Task requirements: Leaving out all pictures, retype the records exactly.

===== Records for this exercise =====

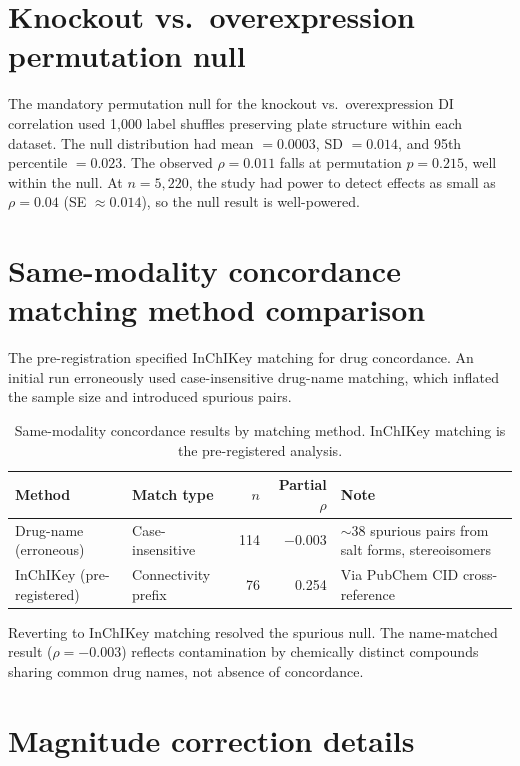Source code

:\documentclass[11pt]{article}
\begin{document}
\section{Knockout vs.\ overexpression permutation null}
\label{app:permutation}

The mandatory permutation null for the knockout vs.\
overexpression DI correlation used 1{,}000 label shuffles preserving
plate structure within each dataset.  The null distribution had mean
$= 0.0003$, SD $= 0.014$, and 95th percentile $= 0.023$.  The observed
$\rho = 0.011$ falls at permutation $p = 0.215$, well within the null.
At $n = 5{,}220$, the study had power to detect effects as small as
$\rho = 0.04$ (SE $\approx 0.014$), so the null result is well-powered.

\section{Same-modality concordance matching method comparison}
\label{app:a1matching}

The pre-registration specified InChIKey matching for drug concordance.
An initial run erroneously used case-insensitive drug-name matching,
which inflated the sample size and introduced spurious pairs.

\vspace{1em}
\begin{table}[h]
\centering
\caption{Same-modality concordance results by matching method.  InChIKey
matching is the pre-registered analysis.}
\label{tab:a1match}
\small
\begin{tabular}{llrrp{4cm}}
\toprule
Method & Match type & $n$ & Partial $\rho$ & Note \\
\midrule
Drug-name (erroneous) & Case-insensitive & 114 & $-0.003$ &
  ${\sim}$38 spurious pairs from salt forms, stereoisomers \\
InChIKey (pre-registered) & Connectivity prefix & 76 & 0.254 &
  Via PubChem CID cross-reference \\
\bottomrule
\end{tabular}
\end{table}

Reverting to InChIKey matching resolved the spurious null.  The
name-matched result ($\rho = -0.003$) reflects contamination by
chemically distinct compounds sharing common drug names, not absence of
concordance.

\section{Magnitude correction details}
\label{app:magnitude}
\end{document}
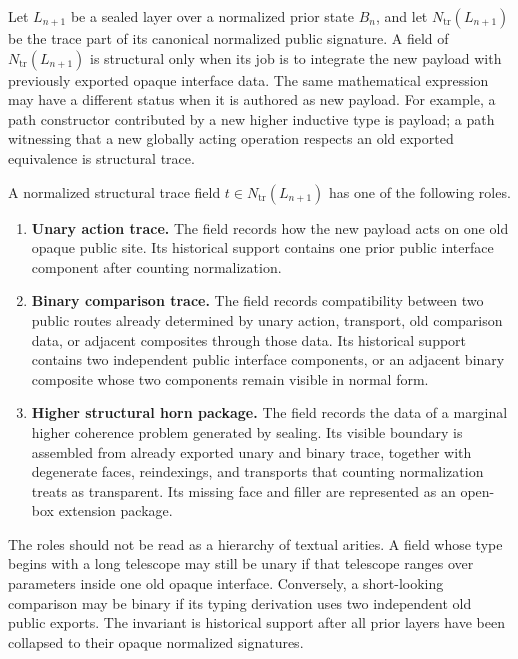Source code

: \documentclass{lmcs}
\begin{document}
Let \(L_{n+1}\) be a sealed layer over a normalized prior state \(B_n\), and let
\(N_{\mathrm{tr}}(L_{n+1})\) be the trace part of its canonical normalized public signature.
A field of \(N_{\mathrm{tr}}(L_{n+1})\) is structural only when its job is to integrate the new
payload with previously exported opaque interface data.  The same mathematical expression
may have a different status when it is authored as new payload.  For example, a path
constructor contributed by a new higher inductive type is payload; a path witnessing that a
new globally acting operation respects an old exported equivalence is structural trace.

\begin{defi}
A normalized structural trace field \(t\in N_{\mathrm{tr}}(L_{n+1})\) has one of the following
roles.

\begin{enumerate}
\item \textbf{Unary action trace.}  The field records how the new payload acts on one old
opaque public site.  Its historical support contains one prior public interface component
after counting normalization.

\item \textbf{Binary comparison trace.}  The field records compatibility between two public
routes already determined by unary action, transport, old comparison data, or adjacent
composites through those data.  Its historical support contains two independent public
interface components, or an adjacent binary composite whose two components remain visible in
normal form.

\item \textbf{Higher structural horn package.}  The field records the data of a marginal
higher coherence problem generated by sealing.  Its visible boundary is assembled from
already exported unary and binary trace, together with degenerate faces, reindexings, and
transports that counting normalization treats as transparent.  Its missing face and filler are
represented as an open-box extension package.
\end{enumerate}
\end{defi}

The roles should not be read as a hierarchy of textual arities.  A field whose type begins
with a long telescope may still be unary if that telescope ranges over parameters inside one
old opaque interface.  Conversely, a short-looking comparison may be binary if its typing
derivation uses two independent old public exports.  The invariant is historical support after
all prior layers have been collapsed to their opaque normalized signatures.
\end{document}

=====

Exercise result:
Source code

:\documentclass[11pt]{article}
\begin{document}
\section{Knockout vs.\ overexpression permutation null}
\label{app:permutation}

The mandatory permutation null for the knockout vs.\
overexpression DI correlation used 1{,}000 label shuffles preserving
plate structure within each dataset.  The null distribution had mean
$= 0.0003$, SD $= 0.014$, and 95th percentile $= 0.023$.  The observed
$\rho = 0.011$ falls at permutation $p = 0.215$, well within the null.
At $n = 5{,}220$, the study had power to detect effects as small as
$\rho = 0.04$ (SE $\approx 0.014$), so the null result is well-powered.

\section{Same-modality concordance matching method comparison}
\label{app:a1matching}

The pre-registration specified InChIKey matching for drug concordance.
An initial run erroneously used case-insensitive drug-name matching,
which inflated the sample size and introduced spurious pairs.

\vspace{1em}
\begin{table}[h]
\centering
\caption{Same-modality concordance results by matching method.  InChIKey
matching is the pre-registered analysis.}
\label{tab:a1match}
\small
\begin{tabular}{llrrp{4cm}}
\toprule
Method & Match type & $n$ & Partial $\rho$ & Note \\
\midrule
Drug-name (erroneous) & Case-insensitive & 114 & $-0.003$ &
  ${\sim}$38 spurious pairs from salt forms, stereoisomers \\
InChIKey (pre-registered) & Connectivity prefix & 76 & 0.254 &
  Via PubChem CID cross-reference \\
\bottomrule
\end{tabular}
\end{table}

Reverting to InChIKey matching resolved the spurious null.  The
name-matched result ($\rho = -0.003$) reflects contamination by
chemically distinct compounds sharing common drug names, not absence of
concordance.

\section{Magnitude correction details}
\label{app:magnitude}
\end{document}
Source code

: \documentclass{lmcs}
\begin{document}
Let \(L_{n+1}\) be a sealed layer over a normalized prior state \(B_n\), and let
\(N_{\mathrm{tr}}(L_{n+1})\) be the trace part of its canonical normalized public signature.
A field of \(N_{\mathrm{tr}}(L_{n+1})\) is structural only when its job is to integrate the new
payload with previously exported opaque interface data.  The same mathematical expression
may have a different status when it is authored as new payload.  For example, a path
constructor contributed by a new higher inductive type is payload; a path witnessing that a
new globally acting operation respects an old exported equivalence is structural trace.

\begin{defi}
A normalized structural trace field \(t\in N_{\mathrm{tr}}(L_{n+1})\) has one of the following
roles.

\begin{enumerate}
\item \textbf{Unary action trace.}  The field records how the new payload acts on one old
opaque public site.  Its historical support contains one prior public interface component
after counting normalization.

\item \textbf{Binary comparison trace.}  The field records compatibility between two public
routes already determined by unary action, transport, old comparison data, or adjacent
composites through those data.  Its historical support contains two independent public
interface components, or an adjacent binary composite whose two components remain visible in
normal form.

\item \textbf{Higher structural horn package.}  The field records the data of a marginal
higher coherence problem generated by sealing.  Its visible boundary is assembled from
already exported unary and binary trace, together with degenerate faces, reindexings, and
transports that counting normalization treats as transparent.  Its missing face and filler are
represented as an open-box extension package.
\end{enumerate}
\end{defi}

The roles should not be read as a hierarchy of textual arities.  A field whose type begins
with a long telescope may still be unary if that telescope ranges over parameters inside one
old opaque interface.  Conversely, a short-looking comparison may be binary if its typing
derivation uses two independent old public exports.  The invariant is historical support after
all prior layers have been collapsed to their opaque normalized signatures.
\end{document}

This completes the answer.